Today, ESM staff is already associated with the monitoring missions by the Commission services in member states that have exited a programme. The purpose of these missions is to review the progress of reform implementation and assess possible repayment risks to the ESM. In the future, we could take further pragmatic steps to join forces for effective crisis prevention and where necessary, intervention.
However there is an obvious red line that cannot be crossed: the Commission is and must remain at the core of any programme work in Europe. The EU treaties assign a clear role to the Commission – and to the Council – in the areas of economic and fiscal surveillance as well as in the design and negotiation of possible programme conditionality. These fundamental prerogatives have to be respected. Nobody has an interest in duplicating existing structures and wasting European tax payers' money.
The third step we must take is to firmly anchor the future European monetary fund in the European Union's rules and competences.
Today the ESM is an inter-governmental financing organisation governed by a managing director and a board of governors consisting of the finance ministers sitting in the Eurogroup. De facto, all major decisions are taken collectively by the Eurogroup. But ministers are accountable for these decisions only individually, to their national parliaments, if at all.
Integrating the ESM into the EU legal framework would bring benefits in terms of efficiency, consistency and legitimacy of the euro area's institutional set-up and the EU as a whole.
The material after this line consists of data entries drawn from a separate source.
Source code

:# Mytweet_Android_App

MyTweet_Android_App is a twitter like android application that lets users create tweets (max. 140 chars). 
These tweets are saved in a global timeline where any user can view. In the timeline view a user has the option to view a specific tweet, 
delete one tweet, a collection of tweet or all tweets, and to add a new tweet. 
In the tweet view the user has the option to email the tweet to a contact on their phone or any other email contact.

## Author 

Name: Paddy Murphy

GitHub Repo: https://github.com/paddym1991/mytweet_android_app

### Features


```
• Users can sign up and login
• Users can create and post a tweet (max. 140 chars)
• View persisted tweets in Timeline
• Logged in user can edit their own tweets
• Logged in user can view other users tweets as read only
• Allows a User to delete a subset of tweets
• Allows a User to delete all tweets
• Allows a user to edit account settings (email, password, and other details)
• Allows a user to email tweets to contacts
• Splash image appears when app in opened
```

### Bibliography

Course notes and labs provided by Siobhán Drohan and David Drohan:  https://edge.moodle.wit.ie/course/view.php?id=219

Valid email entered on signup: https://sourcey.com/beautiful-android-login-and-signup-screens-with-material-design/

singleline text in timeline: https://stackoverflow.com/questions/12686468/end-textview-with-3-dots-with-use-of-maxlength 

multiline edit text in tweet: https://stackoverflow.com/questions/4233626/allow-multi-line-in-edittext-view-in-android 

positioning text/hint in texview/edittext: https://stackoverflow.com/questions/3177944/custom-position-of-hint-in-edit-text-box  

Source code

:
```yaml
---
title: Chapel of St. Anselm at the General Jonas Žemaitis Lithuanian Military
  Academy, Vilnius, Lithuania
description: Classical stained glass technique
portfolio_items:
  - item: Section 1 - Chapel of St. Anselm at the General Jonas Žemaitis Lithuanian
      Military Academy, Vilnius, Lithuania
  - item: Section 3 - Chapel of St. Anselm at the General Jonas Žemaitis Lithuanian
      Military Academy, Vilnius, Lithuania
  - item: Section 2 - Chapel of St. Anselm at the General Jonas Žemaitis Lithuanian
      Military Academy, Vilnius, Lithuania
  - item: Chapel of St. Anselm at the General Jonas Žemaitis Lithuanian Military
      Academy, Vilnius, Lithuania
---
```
This would not only safeguard the ESM's basic business model and capital structure, it would actually strengthen its role as a complementary actor in a consistent European governance framework. And anchoring the ESM in the European legal framework would not be any more difficult than opening negotiations on a possible revision of the ESM treaty with ratifications by national parliaments.
Some feel tempted to give the ESM, or a future European monetary fund, responsibilities over fiscal surveillance. They think that if a technocratic body largely outside the control of governments and parliaments were entrusted with the economic and budgetary control of member states, fiscal discipline would be enforced more effectively.
Such views are both illusory and erroneous as long as the ESM or its successor remains inter-governmental. Firstly, today the ESM is directly dependent on the good will of national capitals and does not enjoy the same institutional independence as a European institution, such as the Commission. The managing director is directly answerable to the board of governors: the 19 euro area finance ministers. Secondly, it lacks the transparency and accountability vis-à-vis the European demos which guides the Commission in all its political actions.
Economic and fiscal surveillance, not to mention the design of reform conditionality for a country in need of financial assistance, is inevitably subject to difficult economic and political choices and trade-offs. Striking the right balance is a matter both of technical expertise and accountability, not just to national governments but also to European taxpayers. It also requires the appropriate institutional standing, which the Commission enjoys.
The economic and financial crisis is behind us. Our priority now is to re-energise economic and social convergence in Europe and make the euro more resilient to shocks. European Council president Donald Tusk has therefore called for a euro area summit in December to debate the completion of the EMU. Ahead of this summit, the Commission will contribute to this debate with a set of concrete proposals in the coming weeks, with a view to delivering on these objectives.